Para levantamento dos dados, foram realizadas entrevistas semiestruturadas, no período de agosto 2022 a abril de 2023, com base em roteiro composto pelas seguintes perguntas abertas: Como se tornou pai? Quais as dificuldades enfrentadas no exercício da parentalidade? Fale sobre a transição de gênero. Qual a sua percepção de como você é visto no seu meio social no exercício da parentalidade?

Na ocasião das entrevistas, os participantes possuíam idade entre 26 e 37 anos, todos possuíam um/a filho/a com idade entre 4 e 17 anos e se relacionavam com mulheres cis; destes, três residiam com suas companheiras. Sobre a convivência com os filhos, apenas a filha de José não mora com ele, pois está sob os cuidados da mãe. Quanto à ocupação profissional, apenas Jorge possuía emprego formal; os demais prestavam serviços eventuais por conta própria ou em negócios da família (Quadro 1).

Quadro 1
Caracterização das entrevistas por interlocutores.

Todos têm interesse em retificar o próprio nome, e no registro dos/as filhos/as consta o nome civil no campo de filiação materna. Já no campo de filiação paterna, Jonas registrou o filho com um amigo, a quem se refere como padrasto, Jorge registrou o filho com o padrinho da criança e os demais registraram os filhos apenas em seu nome, parentalidade solo.

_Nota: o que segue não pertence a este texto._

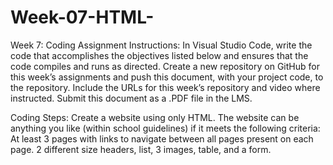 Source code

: # Week-07-HTML-

Week 7: Coding Assignment
Instructions:
In Visual Studio Code, write the code that accomplishes the objectives listed below and ensures that the code compiles and runs as directed.
Create a new repository on GitHub for this week’s assignments and push this document, with your project code, to the repository.
Include the URLs for this week’s repository and video where instructed.
Submit this document as a .PDF file in the LMS.

Coding Steps:
Create a website using only HTML. The website can be anything you like (within school guidelines) if it meets the following criteria:
At least 3 pages with links to navigate between all pages present on each page.
2 different size headers, list, 3 images, table, and a form.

Foi utilizado o método de Análise Temática sugerido por Gomes e Nascimento29, seguindo: (a) transcrição, revisão, leitura e releitura das entrevistas; (b) codificação dos relatos; (c) classificação dos núcleos de sentido; (d) comparação entre os diferentes núcleos de sentido; (e) classificação dos núcleos de sentido em eixos temáticos e nominação; (f) redação das sínteses interpretativas.

A pesquisa obteve aprovação do Comitê de Ética da Universidade Federal do Amazonas, registrada sob parecer de número 5.528.881. Foi utilizado o Termo de Consentimento Livre e Esclarecido assinado pelos participantes da pesquisa, além das autorizações institucionais pertinentes ao campo.

Resultados e discussão

A parentalidade ainda que plural e dinâmica5-10, quando vivenciada por homens trans, é submetida a padrões rigorosos de julgamento e condenação, passando ora a ser invisibilizada e ora a ser violentada, a depender do contexto e de como são reconhecidos na organização simbólica e social, interferindo na produção de sentidos e significados dos interlocutores.

Na experiência da parentalidade dos interlocutores há o desejo de ser reconhecido como pai e não mais como mãe, e este movimento revela os significados culturais da paternidade e os sentidos individuais por eles atribuídos. Observou-se, assim, um movimento que oscilava entre a transgressão e a acomodação da perspectiva cultural em torno da sua própria vivência.

Os interlocutores demostraram estar sujeitos a um campo de tensões e negociações constantes acerca de suas identidades conjugadas ao seu papel parental, cuja paternidade muitas vezes é conduzida a um lugar de abjeção, provocando impactos sobre sua saúde, e ensejando estratégias de enfrentamento.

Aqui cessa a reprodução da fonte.